**Stored data:**
==============================

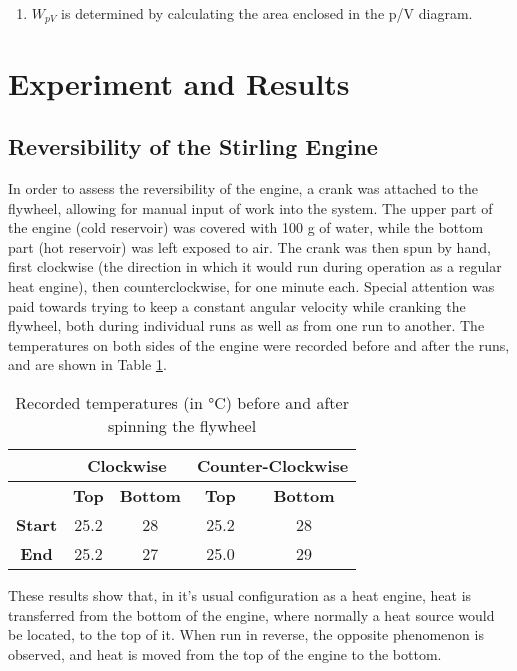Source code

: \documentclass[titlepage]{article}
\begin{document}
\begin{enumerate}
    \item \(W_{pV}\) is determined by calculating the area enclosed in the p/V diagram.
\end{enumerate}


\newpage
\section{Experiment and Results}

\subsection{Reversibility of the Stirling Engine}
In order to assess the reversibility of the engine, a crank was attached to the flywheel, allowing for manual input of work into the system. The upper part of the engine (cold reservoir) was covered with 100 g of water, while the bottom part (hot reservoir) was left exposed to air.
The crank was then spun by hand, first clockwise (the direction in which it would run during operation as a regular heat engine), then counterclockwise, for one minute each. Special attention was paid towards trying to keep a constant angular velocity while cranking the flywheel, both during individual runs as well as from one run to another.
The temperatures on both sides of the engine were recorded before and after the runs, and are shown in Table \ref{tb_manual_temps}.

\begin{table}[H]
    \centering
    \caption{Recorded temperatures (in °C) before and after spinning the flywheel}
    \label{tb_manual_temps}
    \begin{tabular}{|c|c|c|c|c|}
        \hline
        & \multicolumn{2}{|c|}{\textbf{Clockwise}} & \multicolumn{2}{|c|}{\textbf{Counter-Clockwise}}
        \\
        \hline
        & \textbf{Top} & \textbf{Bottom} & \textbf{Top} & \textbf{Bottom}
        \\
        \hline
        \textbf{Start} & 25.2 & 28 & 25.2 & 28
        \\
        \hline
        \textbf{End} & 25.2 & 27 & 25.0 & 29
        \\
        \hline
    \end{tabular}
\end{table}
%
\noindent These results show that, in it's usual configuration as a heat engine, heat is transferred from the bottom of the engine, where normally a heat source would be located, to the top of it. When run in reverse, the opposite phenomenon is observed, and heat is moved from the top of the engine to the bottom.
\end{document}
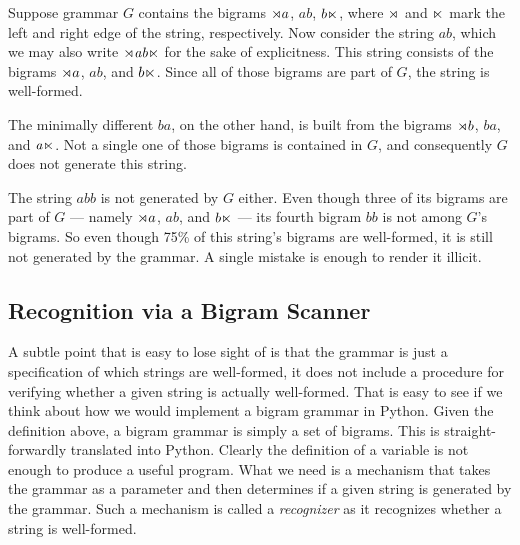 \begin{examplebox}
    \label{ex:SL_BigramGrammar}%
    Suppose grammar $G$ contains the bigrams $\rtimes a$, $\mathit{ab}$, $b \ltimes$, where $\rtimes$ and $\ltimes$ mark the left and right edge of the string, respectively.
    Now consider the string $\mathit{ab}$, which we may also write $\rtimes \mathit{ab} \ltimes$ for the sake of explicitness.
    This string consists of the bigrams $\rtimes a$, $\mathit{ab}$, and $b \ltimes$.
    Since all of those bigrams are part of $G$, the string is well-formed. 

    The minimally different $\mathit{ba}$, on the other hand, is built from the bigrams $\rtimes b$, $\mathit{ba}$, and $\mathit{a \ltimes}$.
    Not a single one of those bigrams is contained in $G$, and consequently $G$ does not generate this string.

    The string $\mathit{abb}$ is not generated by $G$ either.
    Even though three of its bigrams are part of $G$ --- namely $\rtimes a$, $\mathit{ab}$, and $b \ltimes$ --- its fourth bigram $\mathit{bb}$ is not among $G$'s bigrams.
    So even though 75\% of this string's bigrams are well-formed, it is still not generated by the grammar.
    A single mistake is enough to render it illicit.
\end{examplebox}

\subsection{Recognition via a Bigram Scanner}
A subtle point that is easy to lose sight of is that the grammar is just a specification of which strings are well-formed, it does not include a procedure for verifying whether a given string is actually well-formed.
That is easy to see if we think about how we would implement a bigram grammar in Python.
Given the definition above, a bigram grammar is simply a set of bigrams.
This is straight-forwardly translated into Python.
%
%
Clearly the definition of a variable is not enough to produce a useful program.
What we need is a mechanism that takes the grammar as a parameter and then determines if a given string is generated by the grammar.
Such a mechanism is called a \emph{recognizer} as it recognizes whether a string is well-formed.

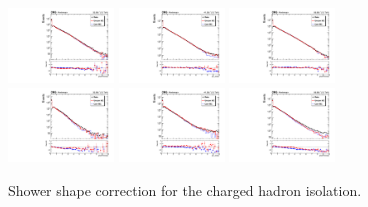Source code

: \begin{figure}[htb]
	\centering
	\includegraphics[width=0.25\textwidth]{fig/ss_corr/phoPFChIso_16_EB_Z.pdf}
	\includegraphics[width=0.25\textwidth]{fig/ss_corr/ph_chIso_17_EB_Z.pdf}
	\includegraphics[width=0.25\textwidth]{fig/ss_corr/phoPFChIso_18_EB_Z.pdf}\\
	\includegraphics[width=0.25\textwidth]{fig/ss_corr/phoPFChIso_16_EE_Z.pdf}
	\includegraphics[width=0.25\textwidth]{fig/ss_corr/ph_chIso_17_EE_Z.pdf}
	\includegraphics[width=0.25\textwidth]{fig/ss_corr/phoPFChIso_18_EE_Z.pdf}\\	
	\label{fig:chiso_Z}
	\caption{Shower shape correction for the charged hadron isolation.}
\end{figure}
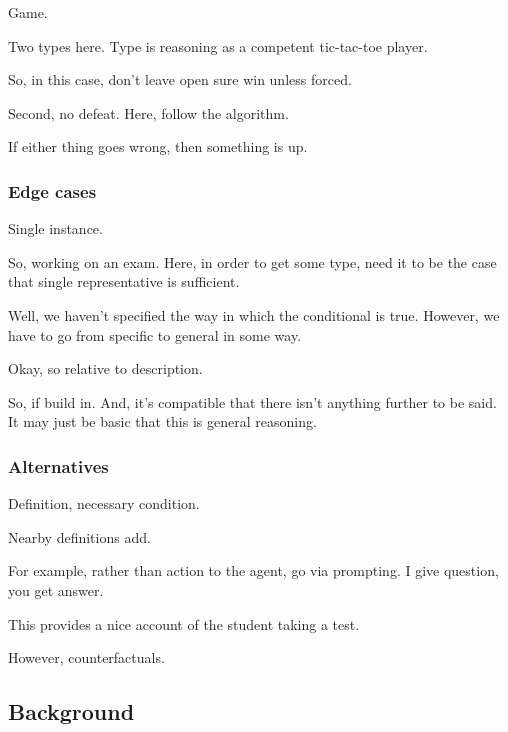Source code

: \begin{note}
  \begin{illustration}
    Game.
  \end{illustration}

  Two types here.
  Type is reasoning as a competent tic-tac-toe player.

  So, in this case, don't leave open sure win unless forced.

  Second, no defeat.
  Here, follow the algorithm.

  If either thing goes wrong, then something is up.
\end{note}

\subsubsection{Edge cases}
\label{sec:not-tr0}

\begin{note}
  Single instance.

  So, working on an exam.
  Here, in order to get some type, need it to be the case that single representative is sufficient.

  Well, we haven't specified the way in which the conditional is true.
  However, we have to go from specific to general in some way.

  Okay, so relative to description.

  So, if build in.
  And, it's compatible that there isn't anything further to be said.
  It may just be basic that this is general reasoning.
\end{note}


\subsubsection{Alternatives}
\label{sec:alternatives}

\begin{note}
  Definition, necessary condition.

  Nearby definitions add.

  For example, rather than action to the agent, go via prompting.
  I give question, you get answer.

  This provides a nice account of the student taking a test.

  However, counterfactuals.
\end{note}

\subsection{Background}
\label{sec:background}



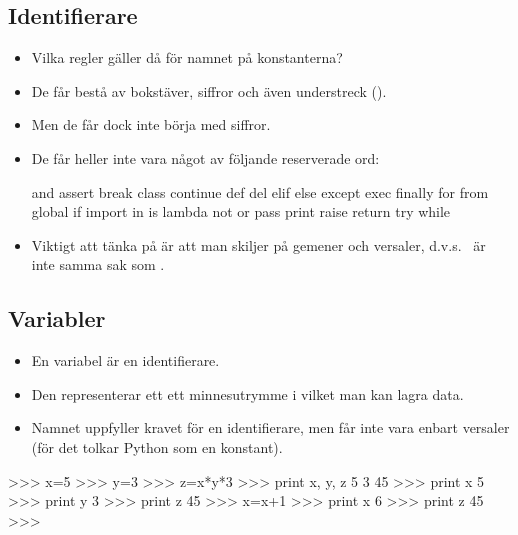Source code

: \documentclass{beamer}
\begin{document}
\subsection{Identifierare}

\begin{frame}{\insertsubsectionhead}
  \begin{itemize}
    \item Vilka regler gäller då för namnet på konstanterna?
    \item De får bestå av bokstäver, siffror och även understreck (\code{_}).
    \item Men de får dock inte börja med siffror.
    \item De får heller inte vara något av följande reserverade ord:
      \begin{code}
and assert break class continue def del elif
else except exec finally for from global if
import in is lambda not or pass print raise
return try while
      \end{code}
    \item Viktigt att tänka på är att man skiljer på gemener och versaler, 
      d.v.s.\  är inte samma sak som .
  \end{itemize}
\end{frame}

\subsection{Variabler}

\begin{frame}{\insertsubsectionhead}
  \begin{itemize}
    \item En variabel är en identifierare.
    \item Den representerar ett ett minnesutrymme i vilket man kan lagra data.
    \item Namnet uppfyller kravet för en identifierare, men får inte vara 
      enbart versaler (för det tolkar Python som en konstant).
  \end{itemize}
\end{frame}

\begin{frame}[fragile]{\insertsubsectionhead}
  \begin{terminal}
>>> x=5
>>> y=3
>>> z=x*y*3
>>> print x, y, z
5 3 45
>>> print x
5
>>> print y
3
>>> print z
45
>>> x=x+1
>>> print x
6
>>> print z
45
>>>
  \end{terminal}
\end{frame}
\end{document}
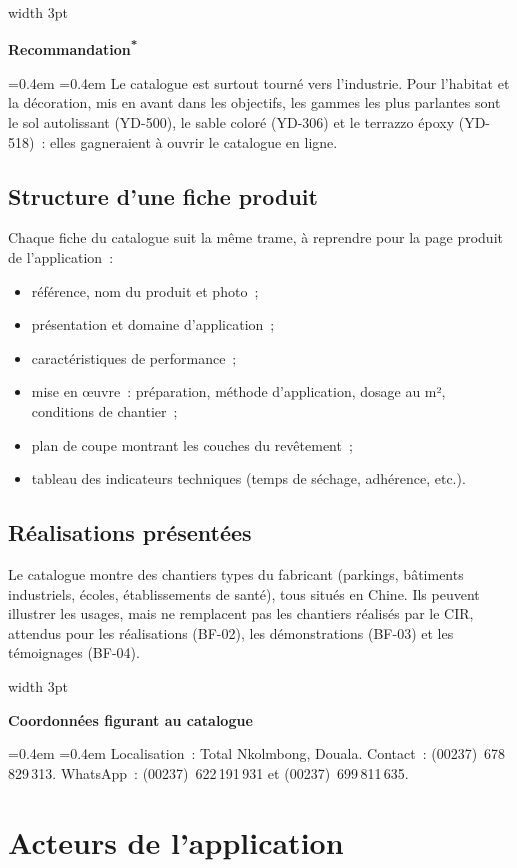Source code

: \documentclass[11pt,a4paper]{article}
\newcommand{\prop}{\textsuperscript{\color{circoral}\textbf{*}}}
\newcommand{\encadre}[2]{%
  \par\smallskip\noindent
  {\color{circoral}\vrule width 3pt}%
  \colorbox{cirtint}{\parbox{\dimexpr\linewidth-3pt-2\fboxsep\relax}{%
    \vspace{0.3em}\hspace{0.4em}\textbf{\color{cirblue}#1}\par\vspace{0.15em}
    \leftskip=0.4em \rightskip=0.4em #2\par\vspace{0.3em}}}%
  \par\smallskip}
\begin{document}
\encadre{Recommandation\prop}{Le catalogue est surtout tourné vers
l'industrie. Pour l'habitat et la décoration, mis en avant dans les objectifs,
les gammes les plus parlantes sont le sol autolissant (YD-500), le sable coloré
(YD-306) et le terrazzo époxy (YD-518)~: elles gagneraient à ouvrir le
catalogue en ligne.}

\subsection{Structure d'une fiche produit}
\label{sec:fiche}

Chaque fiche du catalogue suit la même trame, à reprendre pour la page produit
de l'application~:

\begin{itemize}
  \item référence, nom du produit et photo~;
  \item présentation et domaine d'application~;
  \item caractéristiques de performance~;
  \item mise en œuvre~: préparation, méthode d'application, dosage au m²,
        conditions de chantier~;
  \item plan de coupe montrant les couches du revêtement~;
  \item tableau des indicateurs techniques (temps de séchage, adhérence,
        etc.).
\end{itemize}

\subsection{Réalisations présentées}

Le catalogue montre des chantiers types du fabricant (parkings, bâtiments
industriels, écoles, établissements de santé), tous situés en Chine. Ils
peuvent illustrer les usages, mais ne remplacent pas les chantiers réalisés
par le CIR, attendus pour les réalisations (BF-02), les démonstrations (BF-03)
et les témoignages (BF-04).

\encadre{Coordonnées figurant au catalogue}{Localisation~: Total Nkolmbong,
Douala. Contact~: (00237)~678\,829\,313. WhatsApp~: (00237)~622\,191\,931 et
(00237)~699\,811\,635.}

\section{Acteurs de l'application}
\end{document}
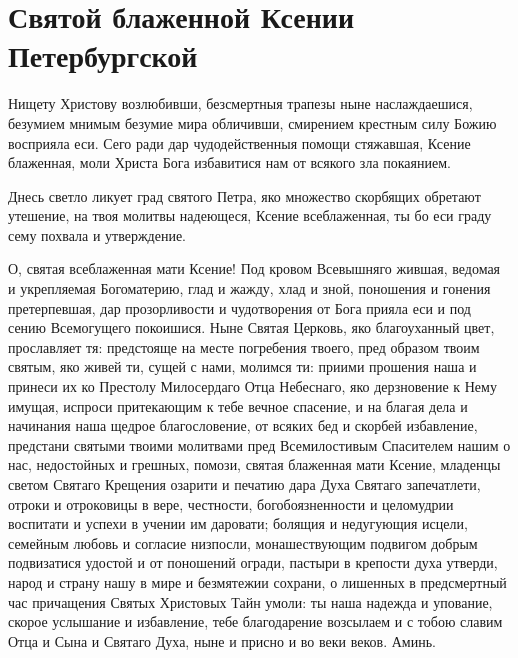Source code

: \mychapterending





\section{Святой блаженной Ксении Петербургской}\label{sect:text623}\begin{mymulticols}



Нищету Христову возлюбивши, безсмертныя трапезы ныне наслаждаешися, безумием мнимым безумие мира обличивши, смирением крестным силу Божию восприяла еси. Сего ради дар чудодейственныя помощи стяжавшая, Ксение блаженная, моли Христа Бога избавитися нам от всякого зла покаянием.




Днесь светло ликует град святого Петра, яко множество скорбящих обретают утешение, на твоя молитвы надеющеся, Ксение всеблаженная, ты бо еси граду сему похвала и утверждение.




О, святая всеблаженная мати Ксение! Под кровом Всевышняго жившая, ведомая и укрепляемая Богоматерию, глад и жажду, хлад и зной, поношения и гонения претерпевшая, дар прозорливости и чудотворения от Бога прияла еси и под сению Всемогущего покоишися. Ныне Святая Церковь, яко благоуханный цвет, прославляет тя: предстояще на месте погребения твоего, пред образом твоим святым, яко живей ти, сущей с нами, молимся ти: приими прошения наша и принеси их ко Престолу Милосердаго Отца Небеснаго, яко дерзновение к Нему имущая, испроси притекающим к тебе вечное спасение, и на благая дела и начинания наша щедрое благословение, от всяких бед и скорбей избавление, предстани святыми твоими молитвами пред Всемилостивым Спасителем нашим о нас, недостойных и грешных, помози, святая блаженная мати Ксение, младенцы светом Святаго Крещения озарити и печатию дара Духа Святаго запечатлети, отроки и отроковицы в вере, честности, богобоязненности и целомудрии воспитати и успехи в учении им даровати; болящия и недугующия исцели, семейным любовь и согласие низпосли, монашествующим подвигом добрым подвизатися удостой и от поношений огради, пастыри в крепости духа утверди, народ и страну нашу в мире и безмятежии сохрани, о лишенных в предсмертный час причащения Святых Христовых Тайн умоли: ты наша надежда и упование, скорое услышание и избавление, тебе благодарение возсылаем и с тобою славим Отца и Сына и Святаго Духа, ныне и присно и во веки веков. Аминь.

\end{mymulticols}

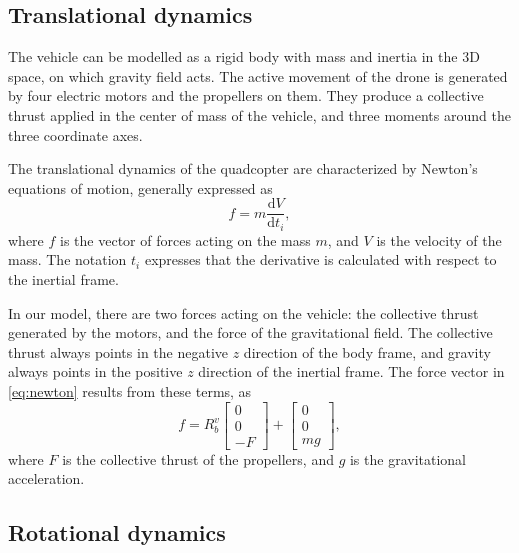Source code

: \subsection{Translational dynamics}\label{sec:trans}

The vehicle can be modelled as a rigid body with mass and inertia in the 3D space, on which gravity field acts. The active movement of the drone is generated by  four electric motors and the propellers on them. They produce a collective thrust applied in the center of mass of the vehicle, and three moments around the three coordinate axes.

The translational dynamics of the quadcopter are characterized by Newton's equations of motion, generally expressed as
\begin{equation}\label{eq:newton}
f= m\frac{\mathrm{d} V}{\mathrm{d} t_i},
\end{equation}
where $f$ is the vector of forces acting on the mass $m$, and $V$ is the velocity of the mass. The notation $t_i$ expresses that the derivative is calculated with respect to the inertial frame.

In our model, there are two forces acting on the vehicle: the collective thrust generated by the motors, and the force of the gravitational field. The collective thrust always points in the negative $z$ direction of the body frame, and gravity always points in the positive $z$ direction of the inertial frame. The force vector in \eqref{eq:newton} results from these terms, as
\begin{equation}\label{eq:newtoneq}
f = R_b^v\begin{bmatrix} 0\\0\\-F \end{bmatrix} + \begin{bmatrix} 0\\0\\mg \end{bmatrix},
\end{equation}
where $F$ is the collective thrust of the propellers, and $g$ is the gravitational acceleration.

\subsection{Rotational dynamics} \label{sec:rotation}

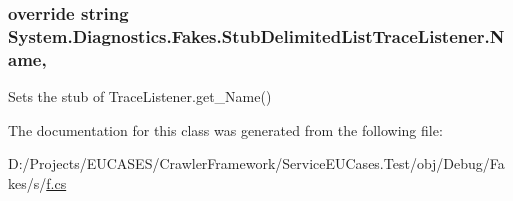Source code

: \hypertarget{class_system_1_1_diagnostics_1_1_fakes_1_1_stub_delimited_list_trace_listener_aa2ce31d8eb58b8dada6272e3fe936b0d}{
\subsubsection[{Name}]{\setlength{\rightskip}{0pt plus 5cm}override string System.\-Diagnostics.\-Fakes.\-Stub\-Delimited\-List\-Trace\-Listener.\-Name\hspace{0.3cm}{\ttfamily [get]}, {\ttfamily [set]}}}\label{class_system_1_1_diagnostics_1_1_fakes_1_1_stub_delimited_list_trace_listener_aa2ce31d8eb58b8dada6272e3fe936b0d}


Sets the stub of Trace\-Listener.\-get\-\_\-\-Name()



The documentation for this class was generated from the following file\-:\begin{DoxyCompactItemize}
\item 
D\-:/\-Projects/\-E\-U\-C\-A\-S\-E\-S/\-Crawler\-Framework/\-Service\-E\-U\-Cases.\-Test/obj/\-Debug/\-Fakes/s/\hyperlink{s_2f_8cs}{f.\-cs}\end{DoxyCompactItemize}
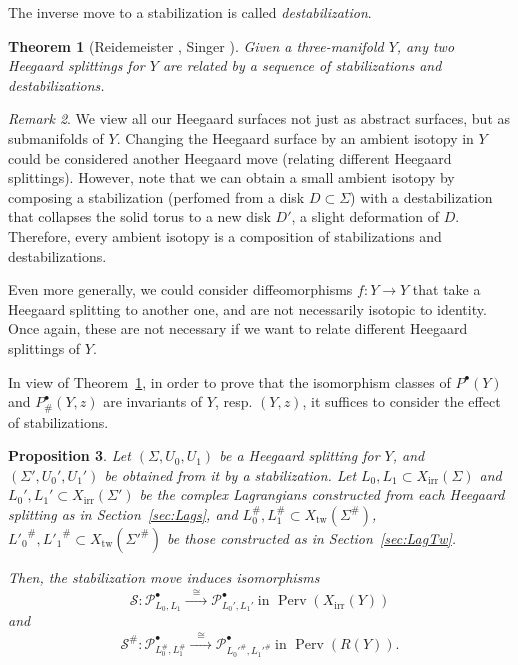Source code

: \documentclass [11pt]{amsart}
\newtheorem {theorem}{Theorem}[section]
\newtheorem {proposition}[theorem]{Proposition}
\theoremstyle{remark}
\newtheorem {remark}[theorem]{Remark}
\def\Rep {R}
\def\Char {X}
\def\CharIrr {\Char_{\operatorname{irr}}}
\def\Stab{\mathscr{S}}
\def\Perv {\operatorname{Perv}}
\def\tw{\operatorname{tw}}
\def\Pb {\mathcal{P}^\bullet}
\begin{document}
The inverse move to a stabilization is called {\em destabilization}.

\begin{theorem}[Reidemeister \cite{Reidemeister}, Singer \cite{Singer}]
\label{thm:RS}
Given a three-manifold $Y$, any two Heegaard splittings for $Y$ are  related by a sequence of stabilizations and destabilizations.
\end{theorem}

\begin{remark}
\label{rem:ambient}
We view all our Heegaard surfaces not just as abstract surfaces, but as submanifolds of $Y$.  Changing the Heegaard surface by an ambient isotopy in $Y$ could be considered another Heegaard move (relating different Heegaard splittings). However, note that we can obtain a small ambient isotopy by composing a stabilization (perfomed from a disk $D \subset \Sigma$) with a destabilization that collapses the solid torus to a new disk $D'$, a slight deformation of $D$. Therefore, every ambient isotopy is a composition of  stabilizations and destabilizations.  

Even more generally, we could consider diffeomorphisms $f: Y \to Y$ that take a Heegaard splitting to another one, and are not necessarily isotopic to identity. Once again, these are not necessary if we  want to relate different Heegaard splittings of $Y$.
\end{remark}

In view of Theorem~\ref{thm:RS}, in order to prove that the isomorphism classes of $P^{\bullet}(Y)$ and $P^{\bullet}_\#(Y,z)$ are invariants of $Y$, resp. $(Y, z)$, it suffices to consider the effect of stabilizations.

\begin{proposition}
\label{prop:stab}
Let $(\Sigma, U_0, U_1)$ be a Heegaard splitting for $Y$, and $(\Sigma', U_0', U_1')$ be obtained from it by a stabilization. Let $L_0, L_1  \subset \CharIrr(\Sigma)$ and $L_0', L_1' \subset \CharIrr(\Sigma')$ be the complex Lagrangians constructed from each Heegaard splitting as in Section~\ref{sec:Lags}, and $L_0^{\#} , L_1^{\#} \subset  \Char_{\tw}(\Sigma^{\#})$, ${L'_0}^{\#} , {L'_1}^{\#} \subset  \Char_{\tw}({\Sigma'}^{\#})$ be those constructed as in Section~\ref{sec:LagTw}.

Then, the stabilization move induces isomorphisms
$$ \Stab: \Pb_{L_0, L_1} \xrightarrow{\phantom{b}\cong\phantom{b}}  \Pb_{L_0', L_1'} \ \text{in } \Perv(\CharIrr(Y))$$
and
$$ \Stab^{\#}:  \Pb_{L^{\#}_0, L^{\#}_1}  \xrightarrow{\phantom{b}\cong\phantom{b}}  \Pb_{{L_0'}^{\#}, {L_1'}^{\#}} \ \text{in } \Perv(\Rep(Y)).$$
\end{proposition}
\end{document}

==============================

**Work required:** From the listing above, pick out every line containing "destabilizations".

**Answer space:**
Given a three-manifold $Y$, any two Heegaard splittings for $Y$ are  related by a sequence of stabilizations and destabilizations.
We view all our Heegaard surfaces not just as abstract surfaces, but as submanifolds of $Y$.  Changing the Heegaard surface by an ambient isotopy in $Y$ could be considered another Heegaard move (relating different Heegaard splittings). However, note that we can obtain a small ambient isotopy by composing a stabilization (perfomed from a disk $D \subset \Sigma$) with a destabilization that collapses the solid torus to a new disk $D'$, a slight deformation of $D$. Therefore, every ambient isotopy is a composition of  stabilizations and destabilizations.  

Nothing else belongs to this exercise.